• Plain-text document sources:
****
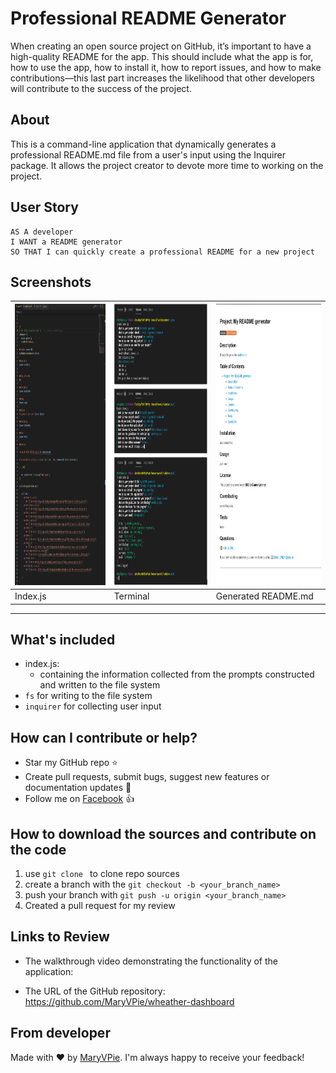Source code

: # Professional README Generator

When creating an open source project on GitHub, it’s important to have a high-quality README for the app. This should include what the app is for, how to use the app, how to install it, how to report issues, and how to make contributions—this last part increases the likelihood that other developers will contribute to the success of the project.

## About

This is a command-line application that dynamically generates a professional README.md file from a user's input using the Inquirer package. It allows the project creator to devote more time to working on the project.

## User Story

```
AS A developer
I WANT a README generator
SO THAT I can quickly create a professional README for a new project
```


## Screenshots 

|<img src="img/IDX.PNG" width="400" height="450" alt="Index js file"/>| <img src="img/term.PNG" width="400" height="450" alt="Questions and answers in the terminal"/> | <img src="img/GenRead.PNG" width="400" height="450" alt="Generated README file"/> |
| --- | --- | --- |
|  Index.js | Terminal | Generated README.md |

---

## What's included

- index.js:
  - containing the information collected from the prompts constructed and written to the file system
- `fs` for writing to the file system
- `inquirer` for collecting user input


## How can I contribute or help?
- Star my GitHub repo :star:
- Create pull requests, submit bugs, suggest new features or documentation updates :wrench:
- Follow me on [Facebook](https://www.facebook.com/profile.php?id=100004283254961) :thumbsup:

## How to download the sources and contribute on the code
1. use ```git clone ``` to clone repo sources
2. create a branch with the ```git checkout -b <your_branch_name>```
3. push your branch with ```git push -u origin <your_branch_name>``` 
4. Created a pull request for my review



## Links to Review

* The walkthrough video demonstrating the functionality of the application:


* The URL of the GitHub repository: https://github.com/MaryVPie/wheather-dashboard


## From developer
Made with :heart: by [MaryVPie](https://github.com/MaryVPie).
I'm always happy to receive your feedback!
****
• TASK DESCRIPTION:
Exclude the images and copy every record above exactly.

• YOUR SOLUTION:
Source code

: # Professional README Generator

When creating an open source project on GitHub, it’s important to have a high-quality README for the app. This should include what the app is for, how to use the app, how to install it, how to report issues, and how to make contributions—this last part increases the likelihood that other developers will contribute to the success of the project.

## About

This is a command-line application that dynamically generates a professional README.md file from a user's input using the Inquirer package. It allows the project creator to devote more time to working on the project.

## User Story

```
AS A developer
I WANT a README generator
SO THAT I can quickly create a professional README for a new project
```


## Screenshots 

|<img src="img/IDX.PNG" width="400" height="450" alt="Index js file"/>| <img src="img/term.PNG" width="400" height="450" alt="Questions and answers in the terminal"/> | <img src="img/GenRead.PNG" width="400" height="450" alt="Generated README file"/> |
| --- | --- | --- |
|  Index.js | Terminal | Generated README.md |

---

## What's included

- index.js:
  - containing the information collected from the prompts constructed and written to the file system
- `fs` for writing to the file system
- `inquirer` for collecting user input


## How can I contribute or help?
- Star my GitHub repo :star:
- Create pull requests, submit bugs, suggest new features or documentation updates :wrench:
- Follow me on [Facebook](https://www.facebook.com/profile.php?id=100004283254961) :thumbsup:

## How to download the sources and contribute on the code
1. use ```git clone ``` to clone repo sources
2. create a branch with the ```git checkout -b <your_branch_name>```
3. push your branch with ```git push -u origin <your_branch_name>``` 
4. Created a pull request for my review



## Links to Review

* The walkthrough video demonstrating the functionality of the application:


* The URL of the GitHub repository: https://github.com/MaryVPie/wheather-dashboard


## From developer
Made with :heart: by [MaryVPie](https://github.com/MaryVPie).
I'm always happy to receive your feedback!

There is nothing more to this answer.